* WHAT YOU HAVE TO DO *
Extract each line holding the word "time" from the entries.

Rendered images with source text:
|---|

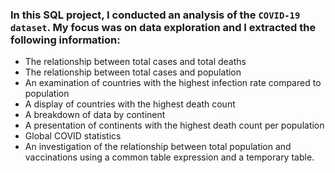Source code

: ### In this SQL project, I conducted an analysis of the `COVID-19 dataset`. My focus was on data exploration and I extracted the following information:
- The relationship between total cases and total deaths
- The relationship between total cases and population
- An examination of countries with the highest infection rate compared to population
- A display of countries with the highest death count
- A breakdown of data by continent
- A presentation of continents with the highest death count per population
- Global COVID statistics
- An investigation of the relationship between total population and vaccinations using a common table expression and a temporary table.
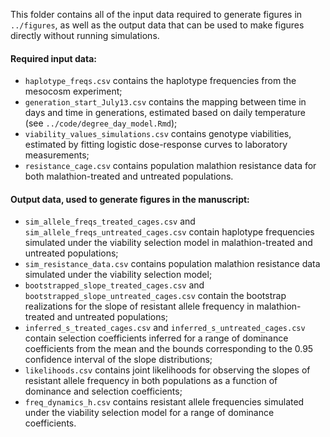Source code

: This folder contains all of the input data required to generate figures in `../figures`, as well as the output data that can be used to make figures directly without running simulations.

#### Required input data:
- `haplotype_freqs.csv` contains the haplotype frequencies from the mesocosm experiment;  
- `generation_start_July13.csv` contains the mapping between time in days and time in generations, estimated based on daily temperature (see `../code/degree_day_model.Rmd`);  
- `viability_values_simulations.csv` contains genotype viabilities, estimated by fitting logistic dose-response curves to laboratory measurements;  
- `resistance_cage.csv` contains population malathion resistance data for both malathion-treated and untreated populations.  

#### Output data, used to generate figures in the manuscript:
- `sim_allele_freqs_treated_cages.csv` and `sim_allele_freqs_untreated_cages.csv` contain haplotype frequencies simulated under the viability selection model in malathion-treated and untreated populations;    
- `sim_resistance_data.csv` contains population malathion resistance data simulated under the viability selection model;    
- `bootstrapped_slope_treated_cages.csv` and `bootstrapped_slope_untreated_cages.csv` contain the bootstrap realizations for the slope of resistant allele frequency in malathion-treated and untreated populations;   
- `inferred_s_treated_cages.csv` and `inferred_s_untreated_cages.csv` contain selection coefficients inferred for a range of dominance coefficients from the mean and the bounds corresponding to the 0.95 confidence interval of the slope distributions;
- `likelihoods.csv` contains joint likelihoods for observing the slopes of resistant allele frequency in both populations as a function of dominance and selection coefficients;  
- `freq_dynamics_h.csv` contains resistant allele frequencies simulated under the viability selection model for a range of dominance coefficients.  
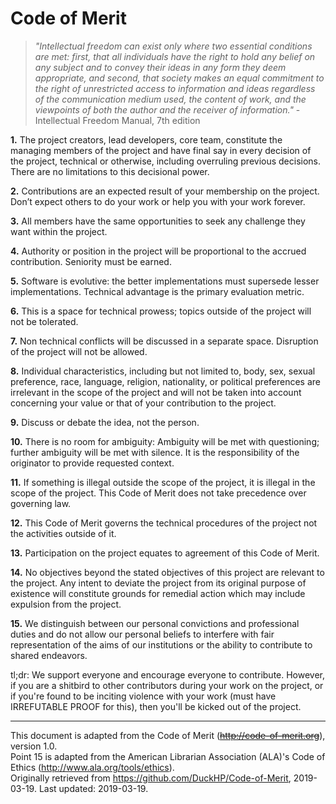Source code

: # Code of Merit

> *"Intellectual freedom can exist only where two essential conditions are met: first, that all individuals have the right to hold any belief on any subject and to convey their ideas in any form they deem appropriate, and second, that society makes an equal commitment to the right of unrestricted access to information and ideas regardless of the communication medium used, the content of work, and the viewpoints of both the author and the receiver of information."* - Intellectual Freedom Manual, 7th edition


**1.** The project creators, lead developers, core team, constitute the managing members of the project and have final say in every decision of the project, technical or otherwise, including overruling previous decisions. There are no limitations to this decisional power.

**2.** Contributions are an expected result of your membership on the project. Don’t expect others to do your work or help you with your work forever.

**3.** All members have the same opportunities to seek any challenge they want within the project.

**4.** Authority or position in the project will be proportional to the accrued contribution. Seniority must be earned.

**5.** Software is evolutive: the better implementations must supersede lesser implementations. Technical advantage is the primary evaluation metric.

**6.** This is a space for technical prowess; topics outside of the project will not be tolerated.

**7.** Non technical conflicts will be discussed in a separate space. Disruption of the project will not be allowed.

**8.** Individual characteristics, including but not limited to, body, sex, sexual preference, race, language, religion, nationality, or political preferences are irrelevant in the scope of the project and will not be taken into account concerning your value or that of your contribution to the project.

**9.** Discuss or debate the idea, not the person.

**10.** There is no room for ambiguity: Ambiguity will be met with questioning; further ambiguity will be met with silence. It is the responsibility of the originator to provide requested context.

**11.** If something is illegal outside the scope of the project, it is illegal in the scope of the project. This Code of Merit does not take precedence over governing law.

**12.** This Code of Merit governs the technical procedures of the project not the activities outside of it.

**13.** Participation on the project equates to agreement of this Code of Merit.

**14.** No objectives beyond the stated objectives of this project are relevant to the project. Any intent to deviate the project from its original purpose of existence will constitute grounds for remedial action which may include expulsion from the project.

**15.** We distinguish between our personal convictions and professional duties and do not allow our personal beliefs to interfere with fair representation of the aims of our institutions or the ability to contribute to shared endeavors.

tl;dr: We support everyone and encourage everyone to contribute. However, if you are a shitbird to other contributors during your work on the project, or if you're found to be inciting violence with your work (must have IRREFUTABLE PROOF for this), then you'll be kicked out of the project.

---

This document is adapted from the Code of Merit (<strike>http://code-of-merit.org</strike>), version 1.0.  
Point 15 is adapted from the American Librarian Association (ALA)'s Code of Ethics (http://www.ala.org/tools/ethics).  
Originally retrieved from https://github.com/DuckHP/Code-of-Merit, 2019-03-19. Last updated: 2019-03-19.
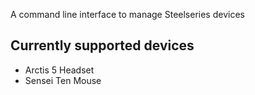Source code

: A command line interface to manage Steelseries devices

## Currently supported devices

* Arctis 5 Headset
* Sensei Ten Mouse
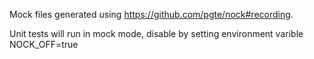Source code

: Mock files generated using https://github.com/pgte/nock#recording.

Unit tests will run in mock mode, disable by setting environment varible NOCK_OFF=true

|---|

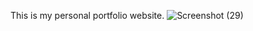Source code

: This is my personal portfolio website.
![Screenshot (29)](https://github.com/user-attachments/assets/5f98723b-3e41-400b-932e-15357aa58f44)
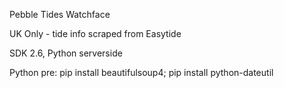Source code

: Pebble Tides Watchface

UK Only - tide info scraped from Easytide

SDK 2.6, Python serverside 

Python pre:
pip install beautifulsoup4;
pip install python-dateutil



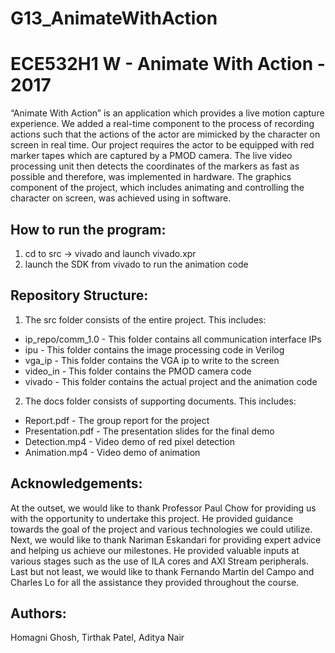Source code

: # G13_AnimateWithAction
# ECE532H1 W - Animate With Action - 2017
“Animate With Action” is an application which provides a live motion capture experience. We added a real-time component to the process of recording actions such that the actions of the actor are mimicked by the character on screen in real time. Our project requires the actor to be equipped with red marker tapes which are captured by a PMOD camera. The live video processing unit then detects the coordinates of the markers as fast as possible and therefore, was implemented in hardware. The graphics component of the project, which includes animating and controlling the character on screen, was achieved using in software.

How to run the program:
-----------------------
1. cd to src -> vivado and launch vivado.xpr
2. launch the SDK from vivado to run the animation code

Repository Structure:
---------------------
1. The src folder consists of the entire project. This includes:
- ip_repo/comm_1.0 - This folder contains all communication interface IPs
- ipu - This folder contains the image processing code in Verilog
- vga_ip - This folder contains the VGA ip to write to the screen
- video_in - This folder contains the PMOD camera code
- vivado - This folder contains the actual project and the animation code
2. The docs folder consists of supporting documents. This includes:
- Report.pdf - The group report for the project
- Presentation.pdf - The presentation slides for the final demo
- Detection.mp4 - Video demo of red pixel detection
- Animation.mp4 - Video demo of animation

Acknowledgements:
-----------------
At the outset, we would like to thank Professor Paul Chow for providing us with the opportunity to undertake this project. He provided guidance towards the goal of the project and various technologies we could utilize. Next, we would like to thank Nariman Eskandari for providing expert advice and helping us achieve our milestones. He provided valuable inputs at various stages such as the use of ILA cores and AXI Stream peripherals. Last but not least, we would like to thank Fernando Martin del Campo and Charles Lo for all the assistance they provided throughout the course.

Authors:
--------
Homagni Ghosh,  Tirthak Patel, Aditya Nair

|---|

* RESPONSE BOX *
- `generation_start_July13.csv` contains the mapping between time in days and time in generations, estimated based on daily temperature (see `../code/degree_day_model.Rmd`);  
“Animate With Action” is an application which provides a live motion capture experience. We added a real-time component to the process of recording actions such that the actions of the actor are mimicked by the character on screen in real time. Our project requires the actor to be equipped with red marker tapes which are captured by a PMOD camera. The live video processing unit then detects the coordinates of the markers as fast as possible and therefore, was implemented in hardware. The graphics component of the project, which includes animating and controlling the character on screen, was achieved using in software.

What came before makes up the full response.